INPUT DATA:
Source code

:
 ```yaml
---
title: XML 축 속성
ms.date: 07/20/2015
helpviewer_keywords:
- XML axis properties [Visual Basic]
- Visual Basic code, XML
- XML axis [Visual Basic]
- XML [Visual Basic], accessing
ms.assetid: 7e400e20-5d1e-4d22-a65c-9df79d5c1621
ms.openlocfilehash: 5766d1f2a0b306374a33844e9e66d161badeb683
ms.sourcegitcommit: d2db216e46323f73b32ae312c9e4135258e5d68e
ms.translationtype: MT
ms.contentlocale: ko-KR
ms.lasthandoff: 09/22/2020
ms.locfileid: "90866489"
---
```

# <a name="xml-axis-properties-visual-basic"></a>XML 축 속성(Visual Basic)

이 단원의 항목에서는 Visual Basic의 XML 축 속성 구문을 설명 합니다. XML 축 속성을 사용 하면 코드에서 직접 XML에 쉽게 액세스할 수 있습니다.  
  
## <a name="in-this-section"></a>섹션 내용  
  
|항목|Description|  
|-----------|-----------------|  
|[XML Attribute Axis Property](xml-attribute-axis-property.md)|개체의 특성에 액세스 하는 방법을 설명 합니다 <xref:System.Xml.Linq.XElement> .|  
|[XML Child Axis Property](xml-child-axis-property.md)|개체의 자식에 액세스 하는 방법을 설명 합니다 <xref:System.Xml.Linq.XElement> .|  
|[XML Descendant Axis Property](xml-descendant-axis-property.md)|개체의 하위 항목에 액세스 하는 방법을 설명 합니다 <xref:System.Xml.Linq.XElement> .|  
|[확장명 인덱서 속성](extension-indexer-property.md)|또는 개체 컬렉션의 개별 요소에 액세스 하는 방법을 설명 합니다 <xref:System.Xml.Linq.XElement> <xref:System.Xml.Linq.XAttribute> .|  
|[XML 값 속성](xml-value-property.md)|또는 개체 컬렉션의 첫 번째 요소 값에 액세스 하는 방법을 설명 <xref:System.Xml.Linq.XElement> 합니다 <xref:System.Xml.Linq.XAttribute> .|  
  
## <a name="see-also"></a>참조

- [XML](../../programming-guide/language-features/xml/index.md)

WHAT IS BEING ASKED: Line by line, retype all of the entries.

SOLUTION FOR THIS PROBLEM:
Source code

:
 ```yaml
---
title: XML 축 속성
ms.date: 07/20/2015
helpviewer_keywords:
- XML axis properties [Visual Basic]
- Visual Basic code, XML
- XML axis [Visual Basic]
- XML [Visual Basic], accessing
ms.assetid: 7e400e20-5d1e-4d22-a65c-9df79d5c1621
ms.openlocfilehash: 5766d1f2a0b306374a33844e9e66d161badeb683
ms.sourcegitcommit: d2db216e46323f73b32ae312c9e4135258e5d68e
ms.translationtype: MT
ms.contentlocale: ko-KR
ms.lasthandoff: 09/22/2020
ms.locfileid: "90866489"
---
```

# <a name="xml-axis-properties-visual-basic"></a>XML 축 속성(Visual Basic)

이 단원의 항목에서는 Visual Basic의 XML 축 속성 구문을 설명 합니다. XML 축 속성을 사용 하면 코드에서 직접 XML에 쉽게 액세스할 수 있습니다.  
  
## <a name="in-this-section"></a>섹션 내용  
  
|항목|Description|  
|-----------|-----------------|  
|[XML Attribute Axis Property](xml-attribute-axis-property.md)|개체의 특성에 액세스 하는 방법을 설명 합니다 <xref:System.Xml.Linq.XElement> .|  
|[XML Child Axis Property](xml-child-axis-property.md)|개체의 자식에 액세스 하는 방법을 설명 합니다 <xref:System.Xml.Linq.XElement> .|  
|[XML Descendant Axis Property](xml-descendant-axis-property.md)|개체의 하위 항목에 액세스 하는 방법을 설명 합니다 <xref:System.Xml.Linq.XElement> .|  
|[확장명 인덱서 속성](extension-indexer-property.md)|또는 개체 컬렉션의 개별 요소에 액세스 하는 방법을 설명 합니다 <xref:System.Xml.Linq.XElement> <xref:System.Xml.Linq.XAttribute> .|  
|[XML 값 속성](xml-value-property.md)|또는 개체 컬렉션의 첫 번째 요소 값에 액세스 하는 방법을 설명 <xref:System.Xml.Linq.XElement> 합니다 <xref:System.Xml.Linq.XAttribute> .|  
  
## <a name="see-also"></a>참조

- [XML](../../programming-guide/language-features/xml/index.md)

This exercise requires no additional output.